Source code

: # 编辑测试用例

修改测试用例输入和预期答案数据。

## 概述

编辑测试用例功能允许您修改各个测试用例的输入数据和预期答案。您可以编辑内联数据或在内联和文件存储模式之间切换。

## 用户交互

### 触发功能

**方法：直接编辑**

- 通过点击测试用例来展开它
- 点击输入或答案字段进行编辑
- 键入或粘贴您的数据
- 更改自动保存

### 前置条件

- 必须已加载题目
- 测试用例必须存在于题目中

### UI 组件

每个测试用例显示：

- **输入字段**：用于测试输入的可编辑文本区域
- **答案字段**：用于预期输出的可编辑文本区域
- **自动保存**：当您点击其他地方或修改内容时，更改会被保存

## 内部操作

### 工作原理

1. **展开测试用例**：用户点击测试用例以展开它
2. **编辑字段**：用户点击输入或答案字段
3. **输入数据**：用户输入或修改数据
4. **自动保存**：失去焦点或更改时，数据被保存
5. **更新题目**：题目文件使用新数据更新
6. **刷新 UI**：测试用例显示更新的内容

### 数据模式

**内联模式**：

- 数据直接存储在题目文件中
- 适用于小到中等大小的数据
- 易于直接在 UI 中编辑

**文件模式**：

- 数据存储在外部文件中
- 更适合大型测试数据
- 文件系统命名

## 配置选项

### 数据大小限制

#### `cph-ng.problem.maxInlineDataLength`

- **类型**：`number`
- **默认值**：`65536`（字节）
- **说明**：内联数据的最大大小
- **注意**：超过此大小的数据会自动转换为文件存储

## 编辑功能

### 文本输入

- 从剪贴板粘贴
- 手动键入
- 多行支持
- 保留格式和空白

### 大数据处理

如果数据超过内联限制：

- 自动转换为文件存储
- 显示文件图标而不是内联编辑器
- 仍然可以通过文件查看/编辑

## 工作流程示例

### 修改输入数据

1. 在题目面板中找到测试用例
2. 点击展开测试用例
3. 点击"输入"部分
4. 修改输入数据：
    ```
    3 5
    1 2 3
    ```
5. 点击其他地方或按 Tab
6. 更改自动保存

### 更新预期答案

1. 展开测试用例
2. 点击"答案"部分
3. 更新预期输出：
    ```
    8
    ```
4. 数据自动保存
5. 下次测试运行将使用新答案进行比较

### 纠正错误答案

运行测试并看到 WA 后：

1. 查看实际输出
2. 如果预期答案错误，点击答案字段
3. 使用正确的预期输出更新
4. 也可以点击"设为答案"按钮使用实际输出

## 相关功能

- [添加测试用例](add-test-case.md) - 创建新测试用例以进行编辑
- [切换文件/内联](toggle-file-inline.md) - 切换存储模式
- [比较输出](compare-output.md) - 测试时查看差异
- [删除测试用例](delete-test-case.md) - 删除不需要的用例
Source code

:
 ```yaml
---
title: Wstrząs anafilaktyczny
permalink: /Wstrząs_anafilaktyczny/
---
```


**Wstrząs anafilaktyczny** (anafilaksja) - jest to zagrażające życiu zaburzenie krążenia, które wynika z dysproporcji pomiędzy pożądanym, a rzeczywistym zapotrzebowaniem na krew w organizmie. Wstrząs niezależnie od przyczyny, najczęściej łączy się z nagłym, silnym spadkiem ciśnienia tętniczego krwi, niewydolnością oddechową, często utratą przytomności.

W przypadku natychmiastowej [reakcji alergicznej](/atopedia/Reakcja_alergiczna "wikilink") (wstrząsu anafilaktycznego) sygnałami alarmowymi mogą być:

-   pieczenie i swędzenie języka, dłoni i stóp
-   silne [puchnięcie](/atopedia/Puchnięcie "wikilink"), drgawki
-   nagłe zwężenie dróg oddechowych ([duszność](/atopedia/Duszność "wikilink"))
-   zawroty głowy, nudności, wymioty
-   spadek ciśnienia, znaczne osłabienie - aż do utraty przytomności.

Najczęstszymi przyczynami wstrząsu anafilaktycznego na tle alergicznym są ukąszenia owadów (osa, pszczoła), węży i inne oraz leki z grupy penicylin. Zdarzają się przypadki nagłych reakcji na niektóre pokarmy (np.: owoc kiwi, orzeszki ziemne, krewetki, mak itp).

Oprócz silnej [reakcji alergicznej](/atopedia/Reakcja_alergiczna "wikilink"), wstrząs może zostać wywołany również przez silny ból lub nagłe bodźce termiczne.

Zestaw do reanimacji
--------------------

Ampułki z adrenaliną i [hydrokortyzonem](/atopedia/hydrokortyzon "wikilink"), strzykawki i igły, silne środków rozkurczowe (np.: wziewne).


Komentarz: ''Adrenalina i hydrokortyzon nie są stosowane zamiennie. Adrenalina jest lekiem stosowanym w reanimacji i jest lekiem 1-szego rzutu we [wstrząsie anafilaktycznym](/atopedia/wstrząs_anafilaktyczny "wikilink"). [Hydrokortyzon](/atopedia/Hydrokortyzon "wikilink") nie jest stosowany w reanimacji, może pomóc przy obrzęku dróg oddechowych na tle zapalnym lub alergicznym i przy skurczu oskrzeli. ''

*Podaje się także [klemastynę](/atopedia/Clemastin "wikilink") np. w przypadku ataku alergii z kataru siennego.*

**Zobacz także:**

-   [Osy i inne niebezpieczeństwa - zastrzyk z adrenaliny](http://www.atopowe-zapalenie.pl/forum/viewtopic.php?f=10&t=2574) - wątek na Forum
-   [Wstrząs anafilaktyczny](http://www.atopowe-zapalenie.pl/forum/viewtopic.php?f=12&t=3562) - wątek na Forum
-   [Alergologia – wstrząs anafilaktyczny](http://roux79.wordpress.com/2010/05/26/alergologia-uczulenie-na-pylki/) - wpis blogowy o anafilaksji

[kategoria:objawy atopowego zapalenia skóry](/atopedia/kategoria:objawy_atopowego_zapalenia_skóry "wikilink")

□ □ □

**Prompt**
Line by line, set the records above down again exactly.

**Completed exercise**
Source code

: # 编辑测试用例

修改测试用例输入和预期答案数据。

## 概述

编辑测试用例功能允许您修改各个测试用例的输入数据和预期答案。您可以编辑内联数据或在内联和文件存储模式之间切换。

## 用户交互

### 触发功能

**方法：直接编辑**

- 通过点击测试用例来展开它
- 点击输入或答案字段进行编辑
- 键入或粘贴您的数据
- 更改自动保存

### 前置条件

- 必须已加载题目
- 测试用例必须存在于题目中

### UI 组件

每个测试用例显示：

- **输入字段**：用于测试输入的可编辑文本区域
- **答案字段**：用于预期输出的可编辑文本区域
- **自动保存**：当您点击其他地方或修改内容时，更改会被保存

## 内部操作

### 工作原理

1. **展开测试用例**：用户点击测试用例以展开它
2. **编辑字段**：用户点击输入或答案字段
3. **输入数据**：用户输入或修改数据
4. **自动保存**：失去焦点或更改时，数据被保存
5. **更新题目**：题目文件使用新数据更新
6. **刷新 UI**：测试用例显示更新的内容

### 数据模式

**内联模式**：

- 数据直接存储在题目文件中
- 适用于小到中等大小的数据
- 易于直接在 UI 中编辑

**文件模式**：

- 数据存储在外部文件中
- 更适合大型测试数据
- 文件系统命名

## 配置选项

### 数据大小限制

#### `cph-ng.problem.maxInlineDataLength`

- **类型**：`number`
- **默认值**：`65536`（字节）
- **说明**：内联数据的最大大小
- **注意**：超过此大小的数据会自动转换为文件存储

## 编辑功能

### 文本输入

- 从剪贴板粘贴
- 手动键入
- 多行支持
- 保留格式和空白

### 大数据处理

如果数据超过内联限制：

- 自动转换为文件存储
- 显示文件图标而不是内联编辑器
- 仍然可以通过文件查看/编辑

## 工作流程示例

### 修改输入数据

1. 在题目面板中找到测试用例
2. 点击展开测试用例
3. 点击"输入"部分
4. 修改输入数据：
    ```
    3 5
    1 2 3
    ```
5. 点击其他地方或按 Tab
6. 更改自动保存

### 更新预期答案

1. 展开测试用例
2. 点击"答案"部分
3. 更新预期输出：
    ```
    8
    ```
4. 数据自动保存
5. 下次测试运行将使用新答案进行比较

### 纠正错误答案

运行测试并看到 WA 后：

1. 查看实际输出
2. 如果预期答案错误，点击答案字段
3. 使用正确的预期输出更新
4. 也可以点击"设为答案"按钮使用实际输出

## 相关功能

- [添加测试用例](add-test-case.md) - 创建新测试用例以进行编辑
- [切换文件/内联](toggle-file-inline.md) - 切换存储模式
- [比较输出](compare-output.md) - 测试时查看差异
- [删除测试用例](delete-test-case.md) - 删除不需要的用例
Source code

:
 ```yaml
---
title: Wstrząs anafilaktyczny
permalink: /Wstrząs_anafilaktyczny/
---
```


**Wstrząs anafilaktyczny** (anafilaksja) - jest to zagrażające życiu zaburzenie krążenia, które wynika z dysproporcji pomiędzy pożądanym, a rzeczywistym zapotrzebowaniem na krew w organizmie. Wstrząs niezależnie od przyczyny, najczęściej łączy się z nagłym, silnym spadkiem ciśnienia tętniczego krwi, niewydolnością oddechową, często utratą przytomności.

W przypadku natychmiastowej [reakcji alergicznej](/atopedia/Reakcja_alergiczna "wikilink") (wstrząsu anafilaktycznego) sygnałami alarmowymi mogą być:

-   pieczenie i swędzenie języka, dłoni i stóp
-   silne [puchnięcie](/atopedia/Puchnięcie "wikilink"), drgawki
-   nagłe zwężenie dróg oddechowych ([duszność](/atopedia/Duszność "wikilink"))
-   zawroty głowy, nudności, wymioty
-   spadek ciśnienia, znaczne osłabienie - aż do utraty przytomności.

Najczęstszymi przyczynami wstrząsu anafilaktycznego na tle alergicznym są ukąszenia owadów (osa, pszczoła), węży i inne oraz leki z grupy penicylin. Zdarzają się przypadki nagłych reakcji na niektóre pokarmy (np.: owoc kiwi, orzeszki ziemne, krewetki, mak itp).

Oprócz silnej [reakcji alergicznej](/atopedia/Reakcja_alergiczna "wikilink"), wstrząs może zostać wywołany również przez silny ból lub nagłe bodźce termiczne.

Zestaw do reanimacji
--------------------

Ampułki z adrenaliną i [hydrokortyzonem](/atopedia/hydrokortyzon "wikilink"), strzykawki i igły, silne środków rozkurczowe (np.: wziewne).


Komentarz: ''Adrenalina i hydrokortyzon nie są stosowane zamiennie. Adrenalina jest lekiem stosowanym w reanimacji i jest lekiem 1-szego rzutu we [wstrząsie anafilaktycznym](/atopedia/wstrząs_anafilaktyczny "wikilink"). [Hydrokortyzon](/atopedia/Hydrokortyzon "wikilink") nie jest stosowany w reanimacji, może pomóc przy obrzęku dróg oddechowych na tle zapalnym lub alergicznym i przy skurczu oskrzeli. ''

*Podaje się także [klemastynę](/atopedia/Clemastin "wikilink") np. w przypadku ataku alergii z kataru siennego.*

**Zobacz także:**

-   [Osy i inne niebezpieczeństwa - zastrzyk z adrenaliny](http://www.atopowe-zapalenie.pl/forum/viewtopic.php?f=10&t=2574) - wątek na Forum
-   [Wstrząs anafilaktyczny](http://www.atopowe-zapalenie.pl/forum/viewtopic.php?f=12&t=3562) - wątek na Forum
-   [Alergologia – wstrząs anafilaktyczny](http://roux79.wordpress.com/2010/05/26/alergologia-uczulenie-na-pylki/) - wpis blogowy o anafilaksji

[kategoria:objawy atopowego zapalenia skóry](/atopedia/kategoria:objawy_atopowego_zapalenia_skóry "wikilink")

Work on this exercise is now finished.